Questo piccolo uomo, fedele ai doveri di capitano mercantile, per eseguire il suo compito e portare il piroscafo affidatogli dall’armatore e il suo carico umano a destinazione in tempi utili, affronta il mare in base a quanto ha imparato sui libri di navigazione. Ovviamente la natura nella sua potenza immane si incarica di smentirlo. Egli sottovalutando la portata del pericolo incombente, decide di attraversare il tifone, che squassa la sua vita, quella dell’equipaggio e del carico umano di coolies. Ciò dà modo all’autore di descrivere il tifone, con grande realismo e figurativismo espressionista di enorme potenza, in cui Conrad era maestro perché attingeva alla propria esperienza. Descrive il mare, che tratta il piroscafo come un fuscello, compreso l’attraversamento dell’occhio del ciclone, cioè il centro dove i venti sono assenti e il mare è piatto.
Il capitano Mac Whirr riesce nel suo intento anche costringendo – nel pieno della tempesta – il suo giovane secondo a sedare la rissa dei coolies cinesi, che si scatena nella stiva quando il mare grosso rovescia le loro cassette e disperde in giro tutti i loro risparmi. Giunto in porto il capitano trova anche una soluzione equa e ragionevole per ri-distribuire i dollari d’argento, dispersi e accumulati tutti insieme, ai loro proprietari.

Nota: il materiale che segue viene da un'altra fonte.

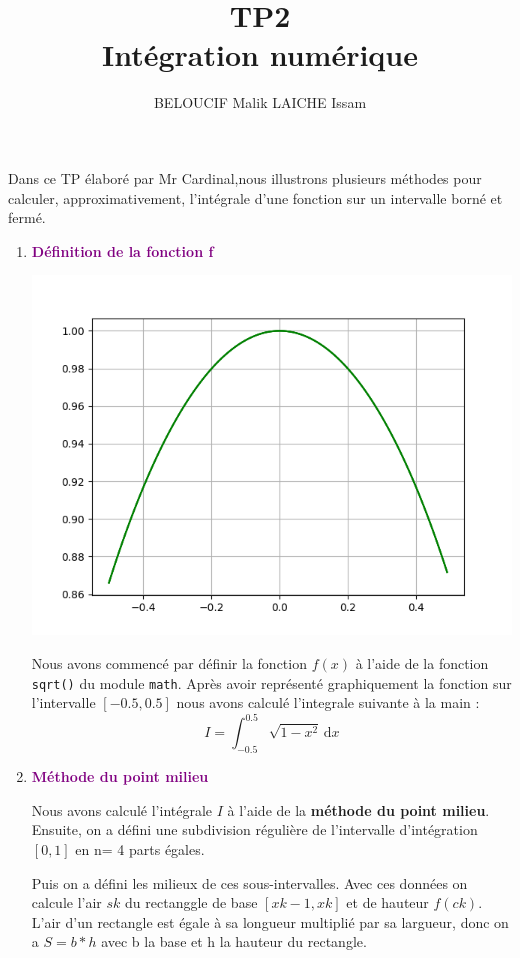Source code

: \documentclass{article}
\title{TP2\\ Intégration numérique}
\author{BELOUCIF Malik LAICHE Issam}
\begin{document}
\maketitle

	Dans ce TP élaboré par Mr Cardinal,nous illustrons plusieurs méthodes pour calculer, approximativement, l'intégrale d'une fonction sur un intervalle borné et fermé.

\begin{enumerate}

\item{\bf\textcolor{purple} {Définition de la fonction f}}\vskip 0.7cm

\begin{center}
	\includegraphics[scale=0.5]{Courbef.png}
\end{center}

Nous avons commencé par définir la fonction $f(x)$ à l'aide de la fonction \texttt{sqrt()} du module \texttt{math}. 
Après avoir représenté graphiquement la fonction sur l'intervalle $[-0.5, 0.5]$ nous avons calculé l'integrale suivante à la main : $$I=\int_{-0.5}^{0.5} \sqrt{1-x^2} \, \mathrm{d}x $$

\item{\bf\textcolor{purple} {Méthode du point milieu}}\vskip 0.7cm

Nous avons calculé l'intégrale $I$ à l'aide de la  {\bf méthode du point milieu}.
Ensuite, on a défini une subdivision régulière de l'intervalle d'intégration $[0,1]$ en n= 4 parts égales. 

Puis on a défini les milieux de ces sous-intervalles. Avec ces données on calcule l'air $s{k}$ du rectanggle de base $[x{k-1},x{k}]$ et de hauteur $f(c{k})$. L'air d'un rectangle est égale à sa longueur multiplié par sa largueur, donc on a $S= b*h$ avec b la base et h la hauteur du rectangle.
\\


\end{enumerate}
\end{document}
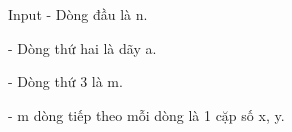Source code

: Input
- Dòng đầu là n.  

   - Dòng thứ hai là dãy a.  

   - Dòng thứ 3 là m.  

   - m dòng tiếp theo mỗi dòng là 1 cặp số x, y.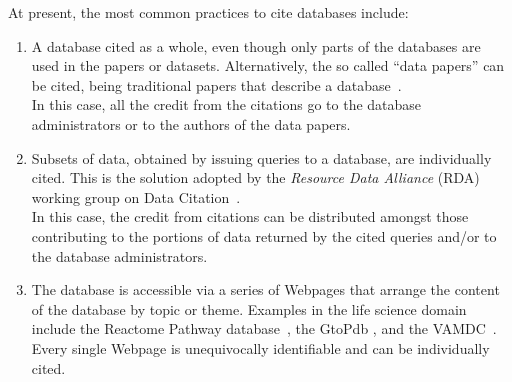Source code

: At present, the most common practices to cite databases include:
\begin{enumerate}
    \item A database cited as a whole, even though only parts of the databases are used in the papers or datasets. Alternatively, the so called ``data papers'' can be cited, being traditional papers that describe a database~\citep{CandelaEtAl2015}. \\
    In this case, all the credit from the citations go to the database administrators or to the authors of the data papers. 
    \item Subsets of data, obtained by issuing queries to a database, are individually cited. This is the solution adopted by the \emph{Resource Data Alliance} (RDA) working group on Data Citation~\citep{RauberEtAl2016}. \\
    In this case, the credit from citations can be distributed amongst those contributing to the portions of data returned by the cited queries and/or to the database administrators. 
    \item The database is accessible via a series of Webpages that arrange the content of the database by topic or theme. Examples in the life science domain include the Reactome Pathway database~\citep{reactome2016}, the GtoPdb \citep{iuphar2018}, and the VAMDC~\citep{ZwolfEtAl2016}.
     Every single Webpage is unequivocally identifiable and can be individually cited. 
    
\end{enumerate}

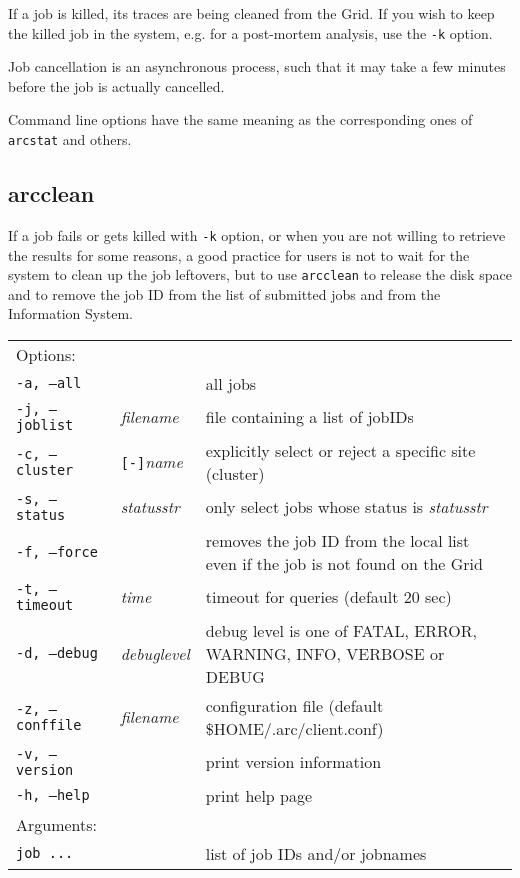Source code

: If a job is killed, its traces are being cleaned from the Grid. If you wish to keep the killed job
in the system, e.g. for a post-mortem analysis, use the \verb#-k# option.

\begin{framed}
   Job cancellation is an asynchronous process, such that it
   may take a few minutes before the job is actually cancelled.
\end{framed}

Command line options have the same meaning as the corresponding ones of \verb#arcstat# and others.


\subsection{arcclean}
\label{sec:arcclean}

If a job fails or gets killed with \verb#-k# option, or when you are not willing
to retrieve the results for some reasons, a good practice for users is not to wait
for the system to clean up the job leftovers, but to use
\texttt{arcclean} to release the disk
space and to remove the job ID from the list of submitted jobs and from the Information System.

\hspace*{0.5cm}
\begin{shaded}
\end{shaded}
\begin{longtable}{llp{8cm}}
   Options:&&\\
   \texttt{-a, --all}& & all jobs\\
   \texttt{-j, --joblist}& \textit{filename} & file containing a list of jobIDs\\
   \texttt{-c, --cluster}&\verb#[-]#\textit{name}&explicitly select or reject a specific site (cluster)\\
   \texttt{-s, --status}& \textit{statusstr} &only select jobs whose status is \textit{statusstr}\\
   \texttt{-f, --force} & & removes the job ID from the local list even if the job is not found on the Grid\\
   \texttt{-t, --timeout}& \textit{time} & timeout for queries (default 20 sec)\\
   \texttt{-d, --debug}& \textit{debuglevel}&debug level is one of  FATAL, ERROR, WARNING, INFO, VERBOSE or DEBUG\\
   \texttt{-z, --conffile}&\textit{filename}& configuration file (default {\$}HOME/.arc/client.conf)\\
   \texttt{-v, --version}& & print version information\\
   \texttt{-h, --help}& & print help page\\
   Arguments:&&\\
   \texttt{job ...} && list of job IDs and/or jobnames\\
\end{longtable}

La conclusione del racconto è: “In quanto al comandante, l’altro giorno mi ha fatto osservare: ‘Ci sono cose delle quali i libri non parlano affatto’. A me sembra che per essere uno sciocco se la sia cavata molto, molto bene”. Chi parla è il secondo Jukes e ciò dimostra quanto tutto il racconto sia una lunga metafora continuata, dunque un’allegoria, in cui un uomo usuale, semplice, piccolo borghese, viene strappato dalle sue sicurezze mal riposte e trascinato dalla vita e della natura ad imparare cose inusitate. Il prorompere del naturale, della forza primeva della natura, rappresentata dal tifone, sicuramente ha a che fare con l’emergere di un inconscio primitivo. Penso che in questo stia l’attrazione irresistibile che il mare esercitava su Conrad.